I once went on a date with someone who did research at OKCupid who told me that they were doing NLP-style analysis of peoples' messages that they sent to each other. Still not really sure what to think of the date itself, but it was a fucked up admission.
If you remember the old OkCupid blog they used to post interesting articles about online dating. I know their article about whether you should smile on your profile picture was eventually debunked [1], but it was nonetheless nice to have objective, data-based, non-pua advice on how to be successful in online dating.
There was an actual effort at data science going on here before the marketing team took it over in the latter years. See the published book Dataclysm by one of the founders for more of the good stuff.
They did tons of data analysis across all aspects of profiles, and had a popular blog where they published the results.
They were heavily involved in researching what factors more reliably led to not just better matches, but better relationships -- when you disabled your account, they'd ask if it was because you'd met someone through OkC and ask you to pick who, if you were willing to share.
I don't think there was anything fucked up about it, as long as it was all anonymized and at scale. Trying to understand what messaging strategies worked better or worse could be a major part of figuring out how to improve matches.
Like, one obvious factor could be to match people who send lots of long messages with lots of questions with each other, while a separate set matches people who's messaging style is one sentence at a time. I'm not saying that would necessarily work well, but it's not crazy to research if NLP analysis of messages can produce additional potential compatibility signals.
The whole point of OkC back then was to try to develop as many data-based signals as possible to improve matches.
You realize that you're responding in a thread about OkCupid deceiving users and sharing data with 3rd parties right?
34. In response to this request, Humor Rainbow gave the Data Recipient access to nearly three million OkCupid user photos. Humor Rainbow’s President and Chief Technology Officer were directly involved in facilitating the data transfer.
35. In addition to user photos, Humor Rainbow shared other personal data with the Data Recipient, including each user’s demographic and location information.
> I don't think there was anything fucked up about it, as long as it was all anonymized and at scale
I'm confused why "as long as" carries so much weight here considering the article that started this discussion. You seem to trust that they stopped their privacy fuckups with third parties. I don't know where your trust comes from.
I'm saying that NLP over messages, and sharing with third parties, are completely orthogonal. It's not about trust, it's two different topics. The different topic was started by the original commenter. Because people often make comments on HN that are related but separate. As NLP and third-party sharing are.
I did like that they shared a lot of hard data with insightful analysis. At the time, there were a lot of narratives about what women wanted and it was refreshing to see them post what was actually working. I remember being skeptical about anything being private online at the time, but I guess that perspective wasn't as pervasive.

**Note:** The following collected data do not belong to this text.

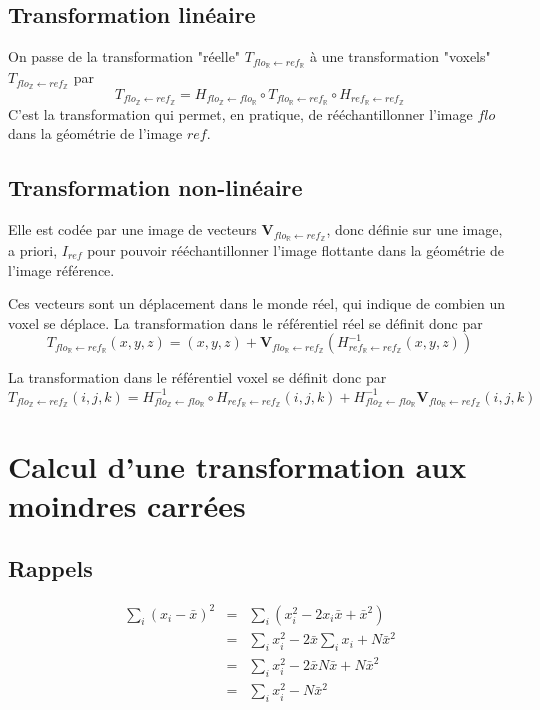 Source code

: \documentclass[10pt]{report}
\newcommand{\ens}[4]{ {#1}_{\mathbb{#2}} \leftarrow {#3}_{\mathbb{#4}} }
\begin{document}
\subsection{Transformation lin\'eaire}

On passe de la transformation "r\'eelle" $T_{\ens{flo}{R}{ref}{R}}$
\`a une transformation "voxels"  $T_{\ens{flo}{Z}{ref}{Z}}$ par
$$
T_{\ens{flo}{Z}{ref}{Z}} = 
H_{\ens{flo}{Z}{flo}{R}} \circ 
T_{\ens{flo}{R}{ref}{R}} \circ
H_{\ens{ref}{R}{ref}{Z}}
$$
C'est la transformation qui permet, en pratique, de r\'e\'echantillonner l'image $flo$ dans la g\'eom\'etrie de l'image $ref$.

\subsection{Transformation non-lin\'eaire}

Elle est cod\'ee par une image de vecteurs $\mathbf{V}_{\ens{flo}{R}{ref}{Z}}$, donc d\'efinie sur une image, a priori, $I_{ref}$ pour pouvoir r\'e\'echantillonner l'image flottante dans la g\'eom\'etrie de l'image r\'ef\'erence.

Ces vecteurs sont un d\'eplacement dans le monde r\'eel, qui indique de combien un voxel se d\'eplace.
La transformation dans le r\'ef\'erentiel r\'eel se d\'efinit donc par
$$
T_{\ens{flo}{R}{ref}{R}}(x,y,z) = (x,y,z) 
+ \mathbf{V}_{\ens{flo}{R}{ref}{Z}} \left( H^{-1}_{\ens{ref}{R}{ref}{Z}}(x,y,z) \right)
$$

La transformation dans le r\'ef\'erentiel voxel se d\'efinit donc par
$$
T_{\ens{flo}{Z}{ref}{Z}}(i,j,k) = 
H^{-1}_{\ens{flo}{Z}{flo}{R}}  \circ H_{\ens{ref}{R}{ref}{Z}} (i,j,k) 
+ H^{-1}_{\ens{flo}{Z}{flo}{R}}  \mathbf{V}_{\ens{flo}{R}{ref}{Z}} (i,j,k)
$$

\section{Calcul d'une transformation aux moindres carrées}

\subsection{Rappels}
\begin{eqnarray*}
\sum_i \left( x_i - \bar{x} \right)^2 
& = &
\sum_i \left( x_i^2 - 2 x_i \bar{x} + \bar{x}^2 \right) \\
& = &
\sum_i x_i^2 - 2 \bar{x} \sum_i x_i + N \bar{x}^2 \\
& = &
\sum_i x_i^2 - 2 \bar{x} N \bar{x} + N \bar{x}^2 \\
& = &
\sum_i x_i^2 - N \bar{x}^2 
\end{eqnarray*}
\end{document}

No it totally wasn't a fucked up admission, it was actually a useful and pro-user measure (all this good stuff was before the 2011 acquisition).
Christian Rudder's OKTrends blog (and Sam Yagan's presentation at their acquisition celebration) even spelled out the reason why: some women on OKC (or, more rarely, men) would acquire the "Replies rarely"/red color on their profile, for almost never (<10%) replying to initial messages, which was generally considered to be undesirable behavior, even in the negative (there is value in a negative message: "Thanks but I'm not interested due to age/location/other factor". And also OKC could then measure whether users' stated preferences mismatched preferences inferred from which set of users they message e.g. people who say they're looking for 30-55 for LTR but tend to message people 21-35 for short-term). And before anyone points out that younger more attractive female profiles would get more initial messages than males (up to 200:1 more), OKC used to allow you to set filters on the other user's age/distance/other criteria, so you could automatically filter those out. Also, factor in the usual caveats that many users on dating sites tend to lie about their age/weight/height/location/status/etc.
Anyway, to avoid getting labeled the dread "Replies rarely", some (mostly female) users got in the habit of sending one-liner responses that were ambiguous/non-committal/cryptic/negging. And then not responding further (but without unmatching, which only took a single click). This was making their profile look less undesirable but generating pointless message traffic and reducing the overall utility of the platform at actually attempting to match people (for compatibility, not just initial attraction). Hence, OKC tried to actually measure initial exchanges to figure out which ones led to genuine back-and-forth conversations of 3+ messages (which is an ok proxy for inferring a match, certainly a better proxy than just counting initial messages/likes/votes on photos). Yagan jokingly referred to this as "Every Monday morning, we ask 'How many three-ways did we set up over the weekend?'").
(PS, Rudder and Yagan both stressed that users' names/identities/ identifying characteristics were kept out of the analysis.)
After the 2011 IAC acquisition, most of this platform quality control (and looking for constructive insights) went out the window pretty quickly and the three cofounders moved to OKCupid Labs. But it was good for the brief while it lasted. By 2013 a chainsaw had been taken to most of OKC's unique features, esp. for free users.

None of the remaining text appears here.